§ DATA FOR THIS EXERCISE
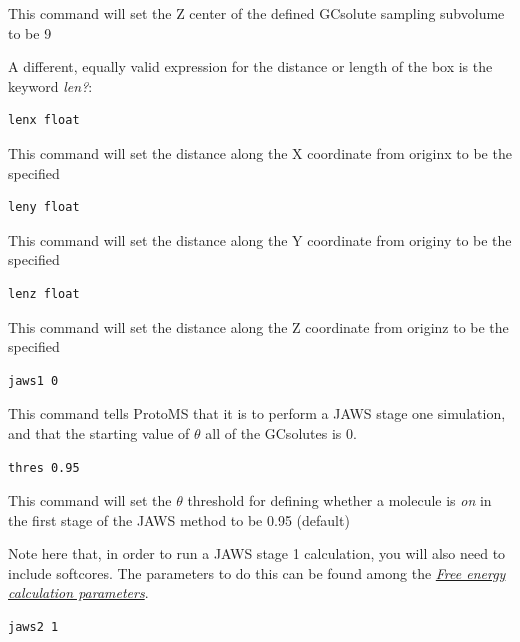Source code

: \documentclass[letterpaper,10pt,english]{sphinxmanual}
\begin{document}
This command will set the Z center of the defined GCsolute sampling subvolume to be 9

A different, equally valid expression for the distance or length of the box is the keyword \emph{len?}:

\begin{Verbatim}[commandchars=\\\{\}]
lenx float
\end{Verbatim}

This command will set the distance along the X coordinate from originx to be the specified 

\begin{Verbatim}[commandchars=\\\{\}]
leny float
\end{Verbatim}

This command will set the distance along the Y coordinate from originy to be the specified 

\begin{Verbatim}[commandchars=\\\{\}]
lenz float
\end{Verbatim}

This command will set the distance along the Z coordinate from originz to be the specified 

\begin{Verbatim}[commandchars=\\\{\}]
jaws1 0
\end{Verbatim}

This command tells ProtoMS that it is to perform a JAWS stage one simulation, and that the starting value of \(\theta\) all of the GCsolutes is 0.

\begin{Verbatim}[commandchars=\\\{\}]
thres 0.95
\end{Verbatim}

This command will set the \(\theta\) threshold for defining whether a molecule is \emph{on} in the first stage of the JAWS method to be 0.95 (default)

Note here that, in order to run a JAWS stage 1 calculation, you will also need to include softcores. The parameters to do this can be found among the {\hyperref[protoms:free-energy-calculation-parameters]{\emph{Free energy calculation parameters}}}.

\begin{Verbatim}[commandchars=\\\{\}]
jaws2 1
\end{Verbatim}
\end{document}

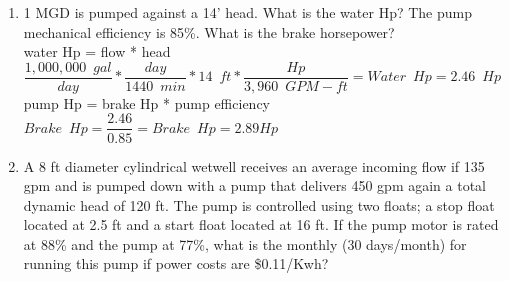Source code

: \begin{enumerate}[1.]
\item 1 MGD is pumped against a 14’ head.  What is the water Hp?  The pump mechanical efficiency is 85\%.  What is the brake horsepower?\\
\vspace{0.4cm}
water Hp = flow * head\\
\vspace{0.4cm}
$\dfrac{1,000,000 \enspace gal}{day}*\dfrac{day}{1440 \enspace min}*14 \enspace ft*\dfrac{Hp}{3,960 \enspace GPM-ft}=\boxed{Water \enspace Hp = 2.46 \enspace Hp}$\\
\vspace{0.4cm}
pump Hp = brake Hp * pump efficiency\\
\vspace{0.4cm}
$Brake \enspace Hp = \dfrac{2.46}{0.85}=\boxed{Brake \enspace Hp=2.89Hp}$\\

\vspace{0.4cm}

\item A 8 ft diameter cylindrical wetwell receives an average incoming flow if 135 gpm and is pumped down with a pump that delivers 450 gpm again a total dynamic head of 120 ft.  The pump is controlled using two floats; a stop float located at 2.5 ft and a start float located at 16 ft.  If the pump motor is rated at 88\% and the pump at 77\%, what is the monthly (30 days/month) for running this pump if power costs are \$0.11/Kwh?\\



\end{enumerate}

§ YOUR OBJECTIVE
Retype the data exactly; images stay out.

§ RESPONSE BOX
Source code

: \documentclass[letterpaper,10pt,english]{sphinxmanual}
\begin{document}
This command will set the Z center of the defined GCsolute sampling subvolume to be 9

A different, equally valid expression for the distance or length of the box is the keyword \emph{len?}:

\begin{Verbatim}[commandchars=\\\{\}]
lenx float
\end{Verbatim}

This command will set the distance along the X coordinate from originx to be the specified 

\begin{Verbatim}[commandchars=\\\{\}]
leny float
\end{Verbatim}

This command will set the distance along the Y coordinate from originy to be the specified 

\begin{Verbatim}[commandchars=\\\{\}]
lenz float
\end{Verbatim}

This command will set the distance along the Z coordinate from originz to be the specified 

\begin{Verbatim}[commandchars=\\\{\}]
jaws1 0
\end{Verbatim}

This command tells ProtoMS that it is to perform a JAWS stage one simulation, and that the starting value of \(\theta\) all of the GCsolutes is 0.

\begin{Verbatim}[commandchars=\\\{\}]
thres 0.95
\end{Verbatim}

This command will set the \(\theta\) threshold for defining whether a molecule is \emph{on} in the first stage of the JAWS method to be 0.95 (default)

Note here that, in order to run a JAWS stage 1 calculation, you will also need to include softcores. The parameters to do this can be found among the {\hyperref[protoms:free-energy-calculation-parameters]{\emph{Free energy calculation parameters}}}.

\begin{Verbatim}[commandchars=\\\{\}]
jaws2 1
\end{Verbatim}
\end{document}

Source code

: \begin{enumerate}[1.]
\item 1 MGD is pumped against a 14’ head.  What is the water Hp?  The pump mechanical efficiency is 85\%.  What is the brake horsepower?\\
\vspace{0.4cm}
water Hp = flow * head\\
\vspace{0.4cm}
$\dfrac{1,000,000 \enspace gal}{day}*\dfrac{day}{1440 \enspace min}*14 \enspace ft*\dfrac{Hp}{3,960 \enspace GPM-ft}=\boxed{Water \enspace Hp = 2.46 \enspace Hp}$\\
\vspace{0.4cm}
pump Hp = brake Hp * pump efficiency\\
\vspace{0.4cm}
$Brake \enspace Hp = \dfrac{2.46}{0.85}=\boxed{Brake \enspace Hp=2.89Hp}$\\

\vspace{0.4cm}

\item A 8 ft diameter cylindrical wetwell receives an average incoming flow if 135 gpm and is pumped down with a pump that delivers 450 gpm again a total dynamic head of 120 ft.  The pump is controlled using two floats; a stop float located at 2.5 ft and a start float located at 16 ft.  If the pump motor is rated at 88\% and the pump at 77\%, what is the monthly (30 days/month) for running this pump if power costs are \$0.11/Kwh?\\



\end{enumerate}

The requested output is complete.